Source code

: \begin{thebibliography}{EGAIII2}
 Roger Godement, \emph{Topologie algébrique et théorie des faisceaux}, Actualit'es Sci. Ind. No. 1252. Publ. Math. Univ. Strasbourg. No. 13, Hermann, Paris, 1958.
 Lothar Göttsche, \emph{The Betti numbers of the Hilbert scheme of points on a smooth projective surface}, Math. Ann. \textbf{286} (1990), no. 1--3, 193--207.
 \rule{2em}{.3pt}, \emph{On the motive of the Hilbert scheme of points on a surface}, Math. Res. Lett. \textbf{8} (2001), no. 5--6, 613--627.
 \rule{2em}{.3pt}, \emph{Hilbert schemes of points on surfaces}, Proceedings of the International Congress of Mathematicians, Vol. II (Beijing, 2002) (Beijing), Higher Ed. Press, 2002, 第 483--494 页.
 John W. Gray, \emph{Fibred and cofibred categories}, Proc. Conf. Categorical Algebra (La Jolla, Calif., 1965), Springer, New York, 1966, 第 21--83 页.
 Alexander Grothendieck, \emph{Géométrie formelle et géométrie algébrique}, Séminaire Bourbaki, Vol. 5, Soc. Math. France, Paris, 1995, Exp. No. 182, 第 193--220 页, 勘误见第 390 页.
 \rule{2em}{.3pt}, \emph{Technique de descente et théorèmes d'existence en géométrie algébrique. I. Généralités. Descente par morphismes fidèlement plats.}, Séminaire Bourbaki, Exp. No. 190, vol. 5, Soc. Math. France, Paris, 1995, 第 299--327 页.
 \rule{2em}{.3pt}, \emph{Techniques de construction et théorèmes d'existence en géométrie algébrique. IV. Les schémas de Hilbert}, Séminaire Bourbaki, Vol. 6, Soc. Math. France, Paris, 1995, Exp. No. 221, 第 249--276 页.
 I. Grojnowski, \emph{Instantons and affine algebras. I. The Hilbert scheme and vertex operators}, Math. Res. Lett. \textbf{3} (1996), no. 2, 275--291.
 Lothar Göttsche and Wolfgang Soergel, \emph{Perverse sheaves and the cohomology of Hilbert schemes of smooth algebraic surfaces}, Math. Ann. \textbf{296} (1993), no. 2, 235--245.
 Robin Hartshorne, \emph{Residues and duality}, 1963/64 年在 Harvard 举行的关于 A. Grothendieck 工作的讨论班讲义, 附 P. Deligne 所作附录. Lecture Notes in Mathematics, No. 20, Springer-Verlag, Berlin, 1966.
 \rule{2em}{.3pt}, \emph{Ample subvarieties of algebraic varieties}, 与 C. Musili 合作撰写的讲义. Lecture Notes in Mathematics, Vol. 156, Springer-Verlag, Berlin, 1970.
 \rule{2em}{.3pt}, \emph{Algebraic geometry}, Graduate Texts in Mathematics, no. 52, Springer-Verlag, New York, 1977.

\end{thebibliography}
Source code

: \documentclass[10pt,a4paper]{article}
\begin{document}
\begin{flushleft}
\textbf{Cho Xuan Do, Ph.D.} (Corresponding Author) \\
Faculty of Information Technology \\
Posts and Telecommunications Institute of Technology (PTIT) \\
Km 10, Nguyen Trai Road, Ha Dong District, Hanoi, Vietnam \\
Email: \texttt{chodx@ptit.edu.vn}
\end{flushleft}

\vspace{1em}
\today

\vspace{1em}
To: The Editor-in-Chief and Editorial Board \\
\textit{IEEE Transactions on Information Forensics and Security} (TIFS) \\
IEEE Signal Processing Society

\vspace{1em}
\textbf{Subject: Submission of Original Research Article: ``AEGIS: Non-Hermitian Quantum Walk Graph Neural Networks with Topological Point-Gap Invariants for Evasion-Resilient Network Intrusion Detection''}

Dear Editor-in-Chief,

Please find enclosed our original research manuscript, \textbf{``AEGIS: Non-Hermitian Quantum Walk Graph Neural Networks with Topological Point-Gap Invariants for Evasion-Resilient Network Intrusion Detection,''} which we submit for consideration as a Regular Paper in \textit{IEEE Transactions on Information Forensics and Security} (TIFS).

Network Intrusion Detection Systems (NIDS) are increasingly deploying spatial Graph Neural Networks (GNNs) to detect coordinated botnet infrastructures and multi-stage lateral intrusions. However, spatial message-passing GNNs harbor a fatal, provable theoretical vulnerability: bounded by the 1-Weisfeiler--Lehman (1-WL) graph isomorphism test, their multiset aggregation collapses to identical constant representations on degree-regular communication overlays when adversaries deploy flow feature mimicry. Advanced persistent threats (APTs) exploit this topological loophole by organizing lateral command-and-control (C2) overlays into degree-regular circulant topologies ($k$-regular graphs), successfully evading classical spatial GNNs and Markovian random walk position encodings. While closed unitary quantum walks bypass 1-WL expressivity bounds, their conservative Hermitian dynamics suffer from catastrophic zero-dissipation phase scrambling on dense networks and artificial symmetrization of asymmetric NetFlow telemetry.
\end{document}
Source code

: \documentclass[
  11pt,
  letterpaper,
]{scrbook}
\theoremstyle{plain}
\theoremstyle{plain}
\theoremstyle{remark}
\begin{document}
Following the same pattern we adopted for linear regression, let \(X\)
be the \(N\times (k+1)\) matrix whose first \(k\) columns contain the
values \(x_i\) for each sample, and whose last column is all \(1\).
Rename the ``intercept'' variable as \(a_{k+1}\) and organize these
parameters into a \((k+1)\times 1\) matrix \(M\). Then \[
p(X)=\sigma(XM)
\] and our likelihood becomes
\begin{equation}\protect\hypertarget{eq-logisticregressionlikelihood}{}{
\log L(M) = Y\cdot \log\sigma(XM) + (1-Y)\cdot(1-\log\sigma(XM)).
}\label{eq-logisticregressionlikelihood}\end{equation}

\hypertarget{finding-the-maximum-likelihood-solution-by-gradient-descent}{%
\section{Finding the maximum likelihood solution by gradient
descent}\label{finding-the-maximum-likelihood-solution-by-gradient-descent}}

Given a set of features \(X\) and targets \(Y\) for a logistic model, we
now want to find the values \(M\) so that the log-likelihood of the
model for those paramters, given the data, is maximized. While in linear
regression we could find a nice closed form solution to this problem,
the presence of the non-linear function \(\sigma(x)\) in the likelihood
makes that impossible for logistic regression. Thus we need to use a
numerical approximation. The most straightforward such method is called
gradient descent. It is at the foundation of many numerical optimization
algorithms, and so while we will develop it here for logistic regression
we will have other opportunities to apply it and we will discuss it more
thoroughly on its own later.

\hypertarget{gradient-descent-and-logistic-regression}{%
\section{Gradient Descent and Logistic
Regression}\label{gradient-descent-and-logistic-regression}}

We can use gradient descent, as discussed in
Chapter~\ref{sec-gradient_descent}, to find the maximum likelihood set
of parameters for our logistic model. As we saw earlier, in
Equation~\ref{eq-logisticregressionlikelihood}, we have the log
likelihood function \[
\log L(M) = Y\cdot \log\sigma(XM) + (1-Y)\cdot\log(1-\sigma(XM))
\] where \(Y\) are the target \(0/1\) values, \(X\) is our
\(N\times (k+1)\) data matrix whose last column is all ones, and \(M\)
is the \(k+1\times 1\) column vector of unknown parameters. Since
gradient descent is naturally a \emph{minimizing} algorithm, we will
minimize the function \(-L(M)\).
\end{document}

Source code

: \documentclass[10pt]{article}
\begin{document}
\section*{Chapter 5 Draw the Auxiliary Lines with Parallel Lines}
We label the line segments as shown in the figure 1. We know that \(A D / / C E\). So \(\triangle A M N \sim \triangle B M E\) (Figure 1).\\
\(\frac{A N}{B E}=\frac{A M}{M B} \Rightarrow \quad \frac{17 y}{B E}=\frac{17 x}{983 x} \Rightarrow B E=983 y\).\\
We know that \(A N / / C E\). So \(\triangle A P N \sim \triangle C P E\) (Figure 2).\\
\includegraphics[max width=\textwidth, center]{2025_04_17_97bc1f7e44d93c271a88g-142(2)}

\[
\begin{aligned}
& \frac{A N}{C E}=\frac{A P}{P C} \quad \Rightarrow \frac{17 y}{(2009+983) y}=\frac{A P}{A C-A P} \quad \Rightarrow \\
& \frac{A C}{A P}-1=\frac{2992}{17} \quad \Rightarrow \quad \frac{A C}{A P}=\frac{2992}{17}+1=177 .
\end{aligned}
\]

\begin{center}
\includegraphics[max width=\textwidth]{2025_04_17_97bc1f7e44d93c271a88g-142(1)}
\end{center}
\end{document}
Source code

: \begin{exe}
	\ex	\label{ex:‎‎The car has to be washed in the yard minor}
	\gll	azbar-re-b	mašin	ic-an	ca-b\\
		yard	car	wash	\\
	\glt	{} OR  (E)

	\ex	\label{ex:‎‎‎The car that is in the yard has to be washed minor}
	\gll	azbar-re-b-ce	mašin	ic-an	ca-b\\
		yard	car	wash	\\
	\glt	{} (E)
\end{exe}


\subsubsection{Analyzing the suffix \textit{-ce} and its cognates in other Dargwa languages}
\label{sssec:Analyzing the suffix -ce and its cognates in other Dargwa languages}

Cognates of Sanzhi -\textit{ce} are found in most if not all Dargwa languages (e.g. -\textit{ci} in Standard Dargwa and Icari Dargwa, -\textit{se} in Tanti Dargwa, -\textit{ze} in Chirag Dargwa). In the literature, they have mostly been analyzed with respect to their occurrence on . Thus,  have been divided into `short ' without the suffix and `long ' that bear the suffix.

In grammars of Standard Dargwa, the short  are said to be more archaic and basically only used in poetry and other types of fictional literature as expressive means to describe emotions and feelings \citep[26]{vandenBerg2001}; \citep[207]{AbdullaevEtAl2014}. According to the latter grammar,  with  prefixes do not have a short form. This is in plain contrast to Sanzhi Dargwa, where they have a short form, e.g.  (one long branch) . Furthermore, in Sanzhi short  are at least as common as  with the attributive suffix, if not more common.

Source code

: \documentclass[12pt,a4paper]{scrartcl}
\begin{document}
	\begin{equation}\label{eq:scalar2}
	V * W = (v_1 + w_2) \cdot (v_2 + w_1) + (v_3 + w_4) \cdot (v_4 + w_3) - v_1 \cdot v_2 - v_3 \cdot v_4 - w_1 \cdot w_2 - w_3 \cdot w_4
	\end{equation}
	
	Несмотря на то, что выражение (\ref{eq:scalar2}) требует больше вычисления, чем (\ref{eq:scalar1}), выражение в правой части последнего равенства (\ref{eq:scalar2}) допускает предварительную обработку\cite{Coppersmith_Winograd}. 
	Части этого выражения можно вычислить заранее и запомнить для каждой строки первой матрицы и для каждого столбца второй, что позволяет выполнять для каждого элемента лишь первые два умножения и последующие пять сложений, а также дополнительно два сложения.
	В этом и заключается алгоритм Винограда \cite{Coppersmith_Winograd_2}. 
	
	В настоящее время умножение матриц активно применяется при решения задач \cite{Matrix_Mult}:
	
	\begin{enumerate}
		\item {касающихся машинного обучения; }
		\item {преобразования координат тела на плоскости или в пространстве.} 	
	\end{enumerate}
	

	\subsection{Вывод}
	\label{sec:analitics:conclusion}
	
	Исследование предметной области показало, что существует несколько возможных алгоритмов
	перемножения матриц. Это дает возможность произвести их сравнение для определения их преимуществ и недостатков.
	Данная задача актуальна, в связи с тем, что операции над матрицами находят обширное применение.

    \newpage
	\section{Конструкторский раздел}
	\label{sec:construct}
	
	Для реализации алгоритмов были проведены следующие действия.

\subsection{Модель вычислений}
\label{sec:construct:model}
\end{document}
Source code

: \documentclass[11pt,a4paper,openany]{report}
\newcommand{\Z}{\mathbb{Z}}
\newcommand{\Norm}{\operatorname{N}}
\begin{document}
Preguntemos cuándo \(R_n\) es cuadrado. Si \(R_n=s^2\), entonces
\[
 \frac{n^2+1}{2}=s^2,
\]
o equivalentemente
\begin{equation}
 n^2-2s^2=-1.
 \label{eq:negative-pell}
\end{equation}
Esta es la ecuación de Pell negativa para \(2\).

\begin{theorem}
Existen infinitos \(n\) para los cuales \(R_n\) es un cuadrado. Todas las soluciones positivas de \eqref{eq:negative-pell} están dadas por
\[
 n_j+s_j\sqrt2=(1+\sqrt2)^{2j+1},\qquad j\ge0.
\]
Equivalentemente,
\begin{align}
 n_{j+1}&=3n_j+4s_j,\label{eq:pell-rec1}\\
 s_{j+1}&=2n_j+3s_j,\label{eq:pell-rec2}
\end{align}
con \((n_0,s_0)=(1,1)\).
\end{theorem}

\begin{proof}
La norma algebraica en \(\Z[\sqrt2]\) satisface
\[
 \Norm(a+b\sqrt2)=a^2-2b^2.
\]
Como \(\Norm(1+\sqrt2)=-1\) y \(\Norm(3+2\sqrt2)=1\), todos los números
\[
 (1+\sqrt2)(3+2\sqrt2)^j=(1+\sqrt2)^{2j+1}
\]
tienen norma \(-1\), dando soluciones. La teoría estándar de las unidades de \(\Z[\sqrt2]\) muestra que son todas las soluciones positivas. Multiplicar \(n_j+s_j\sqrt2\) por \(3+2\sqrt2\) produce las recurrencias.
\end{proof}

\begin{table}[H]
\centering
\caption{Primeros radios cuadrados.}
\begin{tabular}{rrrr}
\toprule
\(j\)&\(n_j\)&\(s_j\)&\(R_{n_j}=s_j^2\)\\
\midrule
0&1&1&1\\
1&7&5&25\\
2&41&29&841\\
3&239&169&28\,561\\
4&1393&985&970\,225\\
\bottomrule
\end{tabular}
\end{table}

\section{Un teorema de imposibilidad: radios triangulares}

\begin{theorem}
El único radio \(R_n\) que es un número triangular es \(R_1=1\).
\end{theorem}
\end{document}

* **TASK OBJECTIVE**: Work through the records above line by line and count those that hold the string "Chief". Give only the result.

* **WRITTEN RESPONSE**: 2